** PROBLEM **
The data that follows should be copied out exactly.
··· DATA FOR REVIEW
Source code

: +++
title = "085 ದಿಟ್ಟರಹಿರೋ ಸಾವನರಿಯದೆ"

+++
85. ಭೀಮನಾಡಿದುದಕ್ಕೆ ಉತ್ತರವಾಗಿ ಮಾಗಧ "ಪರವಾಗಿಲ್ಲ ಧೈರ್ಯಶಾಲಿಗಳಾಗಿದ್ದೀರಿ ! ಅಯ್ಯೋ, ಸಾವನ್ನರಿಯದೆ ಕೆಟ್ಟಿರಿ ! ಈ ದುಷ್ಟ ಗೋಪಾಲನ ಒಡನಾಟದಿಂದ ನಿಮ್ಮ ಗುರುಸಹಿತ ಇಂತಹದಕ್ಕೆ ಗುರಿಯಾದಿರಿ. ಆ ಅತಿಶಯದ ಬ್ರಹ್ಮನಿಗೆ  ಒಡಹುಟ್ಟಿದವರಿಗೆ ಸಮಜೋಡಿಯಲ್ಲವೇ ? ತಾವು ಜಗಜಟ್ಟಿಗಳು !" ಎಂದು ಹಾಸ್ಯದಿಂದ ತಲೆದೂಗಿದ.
······
** PROBLEM SOLUTION **
Source code

: +++
title = "085 ದಿಟ್ಟರಹಿರೋ ಸಾವನರಿಯದೆ"

+++
85. ಭೀಮನಾಡಿದುದಕ್ಕೆ ಉತ್ತರವಾಗಿ ಮಾಗಧ "ಪರವಾಗಿಲ್ಲ ಧೈರ್ಯಶಾಲಿಗಳಾಗಿದ್ದೀರಿ ! ಅಯ್ಯೋ, ಸಾವನ್ನರಿಯದೆ ಕೆಟ್ಟಿರಿ ! ಈ ದುಷ್ಟ ಗೋಪಾಲನ ಒಡನಾಟದಿಂದ ನಿಮ್ಮ ಗುರುಸಹಿತ ಇಂತಹದಕ್ಕೆ ಗುರಿಯಾದಿರಿ. ಆ ಅತಿಶಯದ ಬ್ರಹ್ಮನಿಗೆ  ಒಡಹುಟ್ಟಿದವರಿಗೆ ಸಮಜೋಡಿಯಲ್ಲವೇ ? ತಾವು ಜಗಜಟ್ಟಿಗಳು !" ಎಂದು ಹಾಸ್ಯದಿಂದ ತಲೆದೂಗಿದ.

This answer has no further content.